• **What to do**: Find the line in the material below that contains "## Changing colorspaces", then give it again, with all later lines, exactly as shown.

• **Data extracts**:
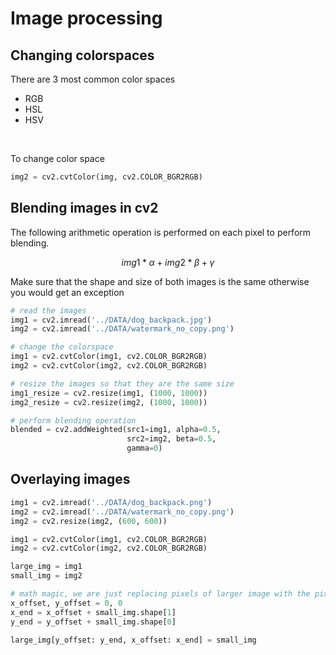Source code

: # Image processing 
## Changing colorspaces
There are 3 most common color spaces
- RGB
- HSL
- HSV
<br>

To change color space
```python
img2 = cv2.cvtColor(img, cv2.COLOR_BGR2RGB)
```

## Blending images in cv2
The following arithmetic operation is performed on each pixel to perform blending.

$$  img1 * \alpha  + img2 * \beta  + \gamma $$

Make sure that the shape and size of both images is the same otherwise you would get an exception

```python
# read the images
img1 = cv2.imread('../DATA/dog_backpack.jpg')
img2 = cv2.imread('../DATA/watermark_no_copy.png')

# change the colorspace
img1 = cv2.cvtColor(img1, cv2.COLOR_BGR2RGB)
img2 = cv2.cvtColor(img2, cv2.COLOR_BGR2RGB)

# resize the images so that they are the same size
img1_resize = cv2.resize(img1, (1000, 1000))
img2_resize = cv2.resize(img2, (1000, 1000))

# perform blending operation
blended = cv2.addWeighted(src1=img1, alpha=0.5, 
                          src2=img2, beta=0.5, 
                          gamma=0)
```

## Overlaying images

```python
img1 = cv2.imread('../DATA/dog_backpack.png')
img2 = cv2.imread('../DATA/watermark_no_copy.png')
img2 = cv2.resize(img2, (600, 600))

img1 = cv2.cvtColor(img1, cv2.COLOR_BGR2RGB)
img2 = cv2.cvtColor(img2, cv2.COLOR_BGR2RGB)

large_img = img1
small_img = img2

# math magic, we are just replacing pixels of larger image with the pixels of small image using assignment operation
x_offset, y_offset = 0, 0
x_end = x_offset + small_img.shape[1]
y_end = y_offset + small_img.shape[0]

large_img[y_offset: y_end, x_offset: x_end] = small_img   
```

• **Solution to the exercise**:
## Changing colorspaces
There are 3 most common color spaces
- RGB
- HSL
- HSV
<br>

To change color space
```python
img2 = cv2.cvtColor(img, cv2.COLOR_BGR2RGB)
```

## Blending images in cv2
The following arithmetic operation is performed on each pixel to perform blending.

$$  img1 * \alpha  + img2 * \beta  + \gamma $$

Make sure that the shape and size of both images is the same otherwise you would get an exception

```python
# read the images
img1 = cv2.imread('../DATA/dog_backpack.jpg')
img2 = cv2.imread('../DATA/watermark_no_copy.png')

# change the colorspace
img1 = cv2.cvtColor(img1, cv2.COLOR_BGR2RGB)
img2 = cv2.cvtColor(img2, cv2.COLOR_BGR2RGB)

# resize the images so that they are the same size
img1_resize = cv2.resize(img1, (1000, 1000))
img2_resize = cv2.resize(img2, (1000, 1000))

# perform blending operation
blended = cv2.addWeighted(src1=img1, alpha=0.5, 
                          src2=img2, beta=0.5, 
                          gamma=0)
```

## Overlaying images

```python
img1 = cv2.imread('../DATA/dog_backpack.png')
img2 = cv2.imread('../DATA/watermark_no_copy.png')
img2 = cv2.resize(img2, (600, 600))

img1 = cv2.cvtColor(img1, cv2.COLOR_BGR2RGB)
img2 = cv2.cvtColor(img2, cv2.COLOR_BGR2RGB)

large_img = img1
small_img = img2

# math magic, we are just replacing pixels of larger image with the pixels of small image using assignment operation
x_offset, y_offset = 0, 0
x_end = x_offset + small_img.shape[1]
y_end = y_offset + small_img.shape[0]

large_img[y_offset: y_end, x_offset: x_end] = small_img   
```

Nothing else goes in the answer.